The Red Sox mustered up just four hits against the Yankees while dropping Thursday’s series opener 4-1 at Yankee Stadium. Most of the questions following Thursday’s contest centered on whether Pineda used a foreign substance to manipulate the baseball — as photos seem to suggest — but the Red Sox were more focused on their own shortcomings. The whole Pineda controversy meant nothing.
Red Sox manager John Farrell said he became aware of the substance on Pineda’s hand — which the pitcher insists was just “dirt” — in the fourth inning and that it was gone by the time the pitcher took the mound in the fifth. Thus, the Red Sox didn’t ask the umpires to intervene.
Several Red Sox players, including David Ortiz, also downplayed the controversy after the game. The consensus within the clubhouse seemed to be that Pineda’s effectiveness didn’t have anything to do with whatever was on his pitching hand.
“Everybody uses pine tar in the league. It’s not a big deal,” Ortiz said.
“I didn’t get to see it but what can I tell you? I don’t know what pine tar does to a baseball,” Ortiz added. “A better grip? Better be careful. I think his velocity and his slider were good tonight. (That’s) all I can tell you. His pitches were good.”
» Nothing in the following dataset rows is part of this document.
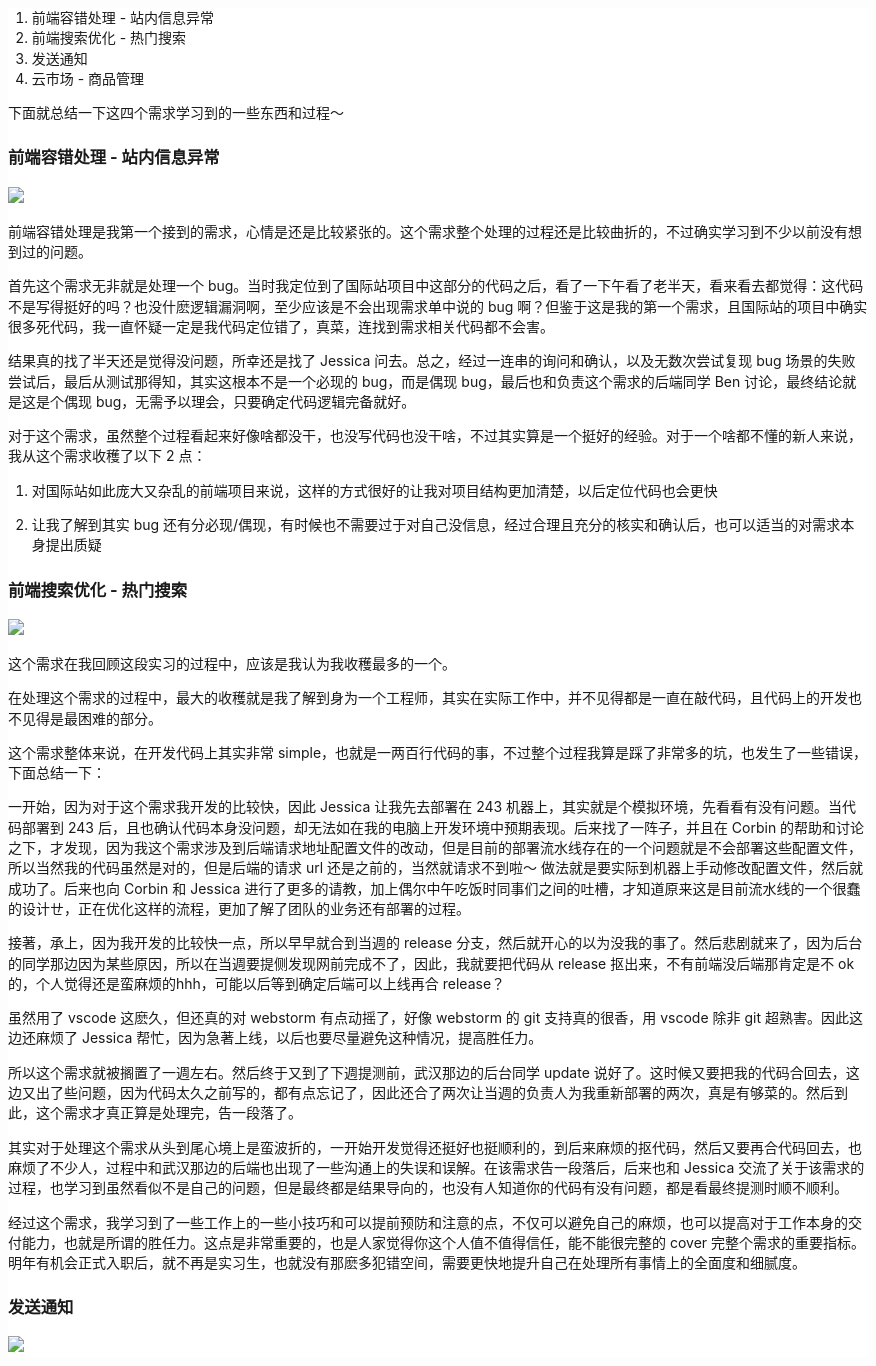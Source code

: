 1. 前端容错处理 - 站内信息异常
2. 前端搜索优化 - 热门搜索
3. 发送通知
4. 云市场 - 商品管理

下面就总结一下这四个需求学习到的一些东西和过程～

### 前端容错处理 - 站内信息异常
![](https://s3.bmp.ovh/imgs/2021/09/b6a098218e41e516.jpg)

前端容错处理是我第一个接到的需求，心情是还是比较紧张的。这个需求整个处理的过程还是比较曲折的，不过确实学习到不少以前没有想到过的问题。

首先这个需求无非就是处理一个 bug。当时我定位到了国际站项目中这部分的代码之后，看了一下午看了老半天，看来看去都觉得：这代码不是写得挺好的吗？也没什麽逻辑漏洞啊，至少应该是不会出现需求单中说的 bug 啊？但鉴于这是我的第一个需求，且国际站的项目中确实很多死代码，我一直怀疑一定是我代码定位错了，真菜，连找到需求相关代码都不会害。

结果真的找了半天还是觉得没问题，所幸还是找了 Jessica 问去。总之，经过一连串的询问和确认，以及无数次尝试复现 bug 场景的失败尝试后，最后从测试那得知，其实这根本不是一个必现的 bug，而是偶现 bug，最后也和负责这个需求的后端同学 Ben 讨论，最终结论就是这是个偶现 bug，无需予以理会，只要确定代码逻辑完备就好。

对于这个需求，虽然整个过程看起来好像啥都没干，也没写代码也没干啥，不过其实算是一个挺好的经验。对于一个啥都不懂的新人来说，我从这个需求收穫了以下 2 点：

1. 对国际站如此庞大又杂乱的前端项目来说，这样的方式很好的让我对项目结构更加清楚，以后定位代码也会更快

2. 让我了解到其实 bug 还有分必现/偶现，有时候也不需要过于对自己没信息，经过合理且充分的核实和确认后，也可以适当的对需求本身提出质疑

### 前端搜索优化 - 热门搜索
![](https://s3.bmp.ovh/imgs/2021/09/58af4ad11a001f8b.jpg)

这个需求在我回顾这段实习的过程中，应该是我认为我收穫最多的一个。

在处理这个需求的过程中，最大的收穫就是我了解到身为一个工程师，其实在实际工作中，并不见得都是一直在敲代码，且代码上的开发也不见得是最困难的部分。

这个需求整体来说，在开发代码上其实非常 simple，也就是一两百行代码的事，不过整个过程我算是踩了非常多的坑，也发生了一些错误，下面总结一下：

一开始，因为对于这个需求我开发的比较快，因此 Jessica 让我先去部署在 243 机器上，其实就是个模拟环境，先看看有没有问题。当代码部署到 243 后，且也确认代码本身没问题，却无法如在我的电脑上开发环境中预期表现。后来找了一阵子，并且在 Corbin 的帮助和讨论之下，才发现，因为我这个需求涉及到后端请求地址配置文件的改动，但是目前的部署流水线存在的一个问题就是不会部署这些配置文件，所以当然我的代码虽然是对的，但是后端的请求 url 还是之前的，当然就请求不到啦～
做法就是要实际到机器上手动修改配置文件，然后就成功了。后来也向 Corbin 和 Jessica 进行了更多的请教，加上偶尔中午吃饭时同事们之间的吐槽，才知道原来这是目前流水线的一个很蠢的设计ㄝ，正在优化这样的流程，更加了解了团队的业务还有部署的过程。

接著，承上，因为我开发的比较快一点，所以早早就合到当週的 release 分支，然后就开心的以为没我的事了。然后悲剧就来了，因为后台的同学那边因为某些原因，所以在当週要提侧发现网前完成不了，因此，我就要把代码从 release 抠出来，不有前端没后端那肯定是不 ok 的，个人觉得还是蛮麻烦的hhh，可能以后等到确定后端可以上线再合 release？

虽然用了 vscode 这麽久，但还真的对 webstorm 有点动摇了，好像 webstorm 的 git 支持真的很香，用 vscode 除非 git 超熟害。因此这边还麻烦了 Jessica 帮忙，因为急著上线，以后也要尽量避免这种情况，提高胜任力。

所以这个需求就被搁置了一週左右。然后终于又到了下週提测前，武汉那边的后台同学 update 说好了。这时候又要把我的代码合回去，这边又出了些问题，因为代码太久之前写的，都有点忘记了，因此还合了两次让当週的负责人为我重新部署的两次，真是有够菜的。然后到此，这个需求才真正算是处理完，告一段落了。

其实对于处理这个需求从头到尾心境上是蛮波折的，一开始开发觉得还挺好也挺顺利的，到后来麻烦的抠代码，然后又要再合代码回去，也麻烦了不少人，过程中和武汉那边的后端也出现了一些沟通上的失误和误解。在该需求告一段落后，后来也和 Jessica 交流了关于该需求的过程，也学习到虽然看似不是自己的问题，但是最终都是结果导向的，也没有人知道你的代码有没有问题，都是看最终提测时顺不顺利。

经过这个需求，我学习到了一些工作上的一些小技巧和可以提前预防和注意的点，不仅可以避免自己的麻烦，也可以提高对于工作本身的交付能力，也就是所谓的胜任力。这点是非常重要的，也是人家觉得你这个人值不值得信任，能不能很完整的 cover 完整个需求的重要指标。明年有机会正式入职后，就不再是实习生，也就没有那麽多犯错空间，需要更快地提升自己在处理所有事情上的全面度和细腻度。

### 发送通知

![](https://s3.bmp.ovh/imgs/2021/09/27c91fee0edca942.jpg)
Clay Buchholz suffered the loss Thursday after allowing four runs (two earned) on seven hits over six innings. It was a step in the right direction for Buchholz, who surrendered a career-high 13 hits in his first start, and he wasn’t concerned about potentially being outpitched because of some goop on his opponent’s hand. Buchholz, after all, found himself in the middle of a similar controversy last season.
“If you’re scuffing the ball, that’s one thing. But if you’re actually creating more control by throwing it where you want to, that’s the game of baseball,” Buchholz said. “A pitcher is supposed to throw it where they want to, and hitters react and hit it. If it’s giving you any kind of edge, as long as I’ve been around, I’ve never seen any kind of sticky substance give anybody an edge.”
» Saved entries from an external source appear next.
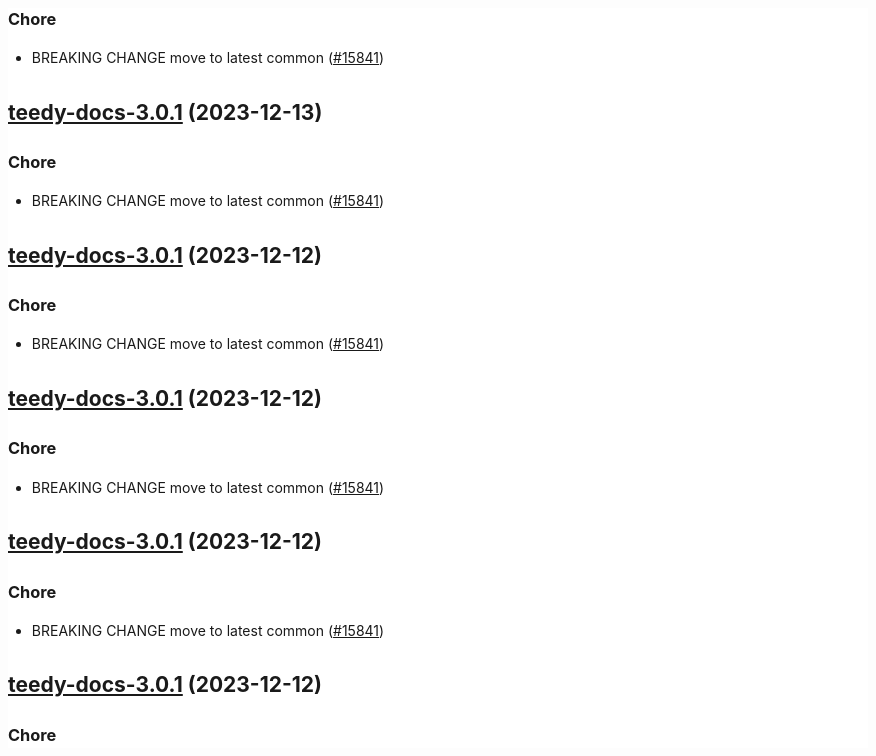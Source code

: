 ### Chore

- BREAKING CHANGE move to latest common ([#15841](https://github.com/truecharts/charts/issues/15841))
  
  


## [teedy-docs-3.0.1](https://github.com/truecharts/charts/compare/teedy-docs-2.0.14...teedy-docs-3.0.1) (2023-12-13)

### Chore

- BREAKING CHANGE move to latest common ([#15841](https://github.com/truecharts/charts/issues/15841))
  
  


## [teedy-docs-3.0.1](https://github.com/truecharts/charts/compare/teedy-docs-2.0.14...teedy-docs-3.0.1) (2023-12-12)

### Chore

- BREAKING CHANGE move to latest common ([#15841](https://github.com/truecharts/charts/issues/15841))
  
  


## [teedy-docs-3.0.1](https://github.com/truecharts/charts/compare/teedy-docs-2.0.14...teedy-docs-3.0.1) (2023-12-12)

### Chore

- BREAKING CHANGE move to latest common ([#15841](https://github.com/truecharts/charts/issues/15841))
  
  


## [teedy-docs-3.0.1](https://github.com/truecharts/charts/compare/teedy-docs-2.0.14...teedy-docs-3.0.1) (2023-12-12)

### Chore

- BREAKING CHANGE move to latest common ([#15841](https://github.com/truecharts/charts/issues/15841))
  
  


## [teedy-docs-3.0.1](https://github.com/truecharts/charts/compare/teedy-docs-2.0.14...teedy-docs-3.0.1) (2023-12-12)

### Chore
Catchers David Ross and A.J. Pierzynski — two veterans who have been around a while — both said they didn’t notice Pineda using the foreign substance. Ross even seemed to agree with Buchholz that a little pine tar isn’t necessarily a bad thing.
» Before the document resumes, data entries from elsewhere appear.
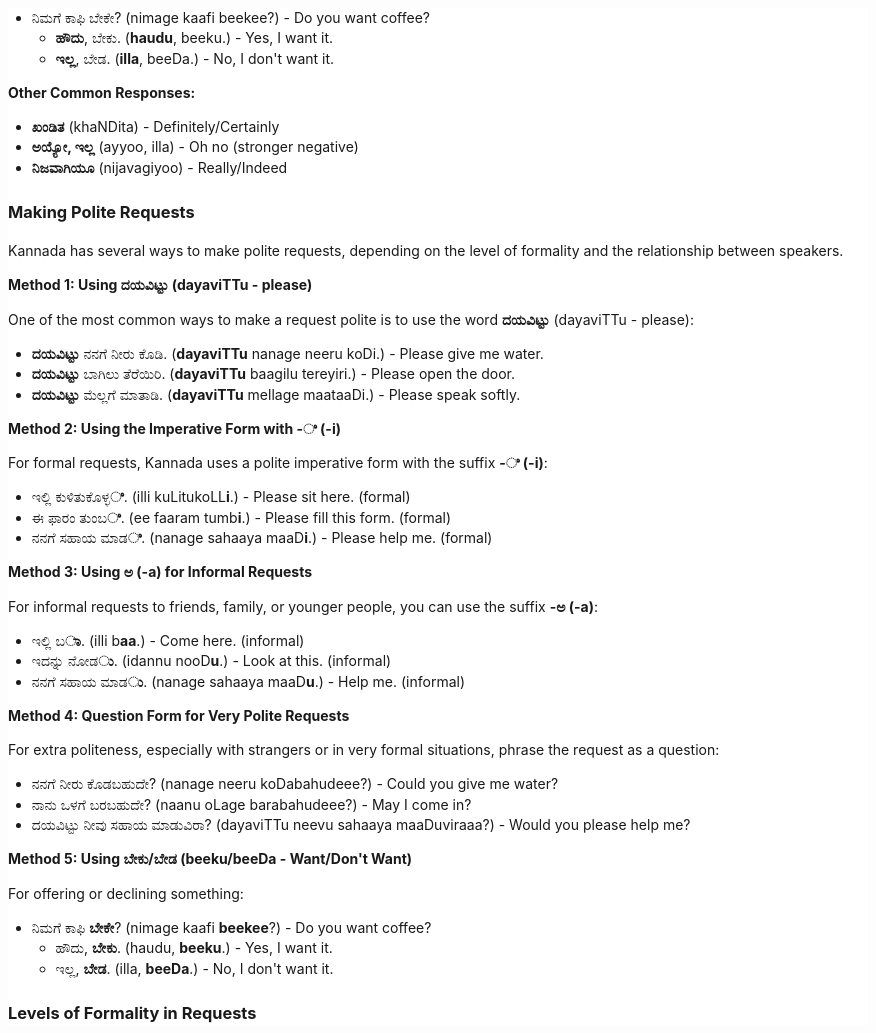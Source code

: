 * ನಿಮಗೆ ಕಾಫಿ ಬೇಕೇ? (nimage kaafi beekee?) - Do you want coffee?
  * **ಹೌದು**, ಬೇಕು. (**haudu**, beeku.) - Yes, I want it.
  * **ಇಲ್ಲ**, ಬೇಡ. (**illa**, beeDa.) - No, I don't want it.

**Other Common Responses:**
* **ಖಂಡಿತ** (khaNDita) - Definitely/Certainly
* **ಅಯ್ಯೋ, ಇಲ್ಲ** (ayyoo, illa) - Oh no (stronger negative)
* **ನಿಜವಾಗಿಯೂ** (nijavagiyoo) - Really/Indeed

### Making Polite Requests

Kannada has several ways to make polite requests, depending on the level of formality and the relationship between speakers.

**Method 1: Using ದಯವಿಟ್ಟು (dayaviTTu - please)**

One of the most common ways to make a request polite is to use the word **ದಯವಿಟ್ಟು** (dayaviTTu - please):

* **ದಯವಿಟ್ಟು** ನನಗೆ ನೀರು ಕೊಡಿ. (**dayaviTTu** nanage neeru koDi.) - Please give me water.
* **ದಯವಿಟ್ಟು** ಬಾಗಿಲು ತೆರೆಯಿರಿ. (**dayaviTTu** baagilu tereyiri.) - Please open the door.
* **ದಯವಿಟ್ಟು** ಮೆಲ್ಲಗೆ ಮಾತಾಡಿ. (**dayaviTTu** mellage maataaDi.) - Please speak softly.

**Method 2: Using the Imperative Form with -ಿ (-i)**

For formal requests, Kannada uses a polite imperative form with the suffix **-ಿ (-i)**:

* ಇಲ್ಲಿ ಕುಳಿತುಕೊಳ್ಳ**ಿ**. (illi kuLitukoLL**i**.) - Please sit here. (formal)
* ಈ ಫಾರಂ ತುಂಬ**ಿ**. (ee faaram tumb**i**.) - Please fill this form. (formal)
* ನನಗೆ ಸಹಾಯ ಮಾಡ**ಿ**. (nanage sahaaya maaD**i**.) - Please help me. (formal)

**Method 3: Using ಅ (-a) for Informal Requests**

For informal requests to friends, family, or younger people, you can use the suffix **-ಅ (-a)**:

* ಇಲ್ಲಿ ಬ**ಾ**. (illi b**aa**.) - Come here. (informal)
* ಇದನ್ನು ನೋಡ**ು**. (idannu nooD**u**.) - Look at this. (informal)
* ನನಗೆ ಸಹಾಯ ಮಾಡ**ು**. (nanage sahaaya maaD**u**.) - Help me. (informal)

**Method 4: Question Form for Very Polite Requests**

For extra politeness, especially with strangers or in very formal situations, phrase the request as a question:

* ನನಗೆ ನೀರು ಕೊಡಬಹುದೇ? (nanage neeru koDabahudeee?) - Could you give me water?
* ನಾನು ಒಳಗೆ ಬರಬಹುದೇ? (naanu oLage barabahudeee?) - May I come in?
* ದಯವಿಟ್ಟು ನೀವು ಸಹಾಯ ಮಾಡುವಿರಾ? (dayaviTTu neevu sahaaya maaDuviraaa?) - Would you please help me?

**Method 5: Using ಬೇಕು/ಬೇಡ (beeku/beeDa - Want/Don't Want)**

For offering or declining something:

* ನಿಮಗೆ ಕಾಫಿ **ಬೇಕೇ**? (nimage kaafi **beekee**?) - Do you want coffee?
  * ಹೌದು, **ಬೇಕು**. (haudu, **beeku**.) - Yes, I want it.
  * ಇಲ್ಲ, **ಬೇಡ**. (illa, **beeDa**.) - No, I don't want it.

### Levels of Formality in Requests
“I’m kind of on the fence with that, where I would rather the guy know where the ball is going and have a good grip, for me, personally,” Ross. “As long as I’ve played, there’s guys always trying to make sure they’ve got a grip when there is cold weather early on. Maybe it’s cheating, but I don’t really look at it that way. Some guys might, but not me, personally.”
It appears there’s nothing to see here, even if social media did go bonkers Thursday night.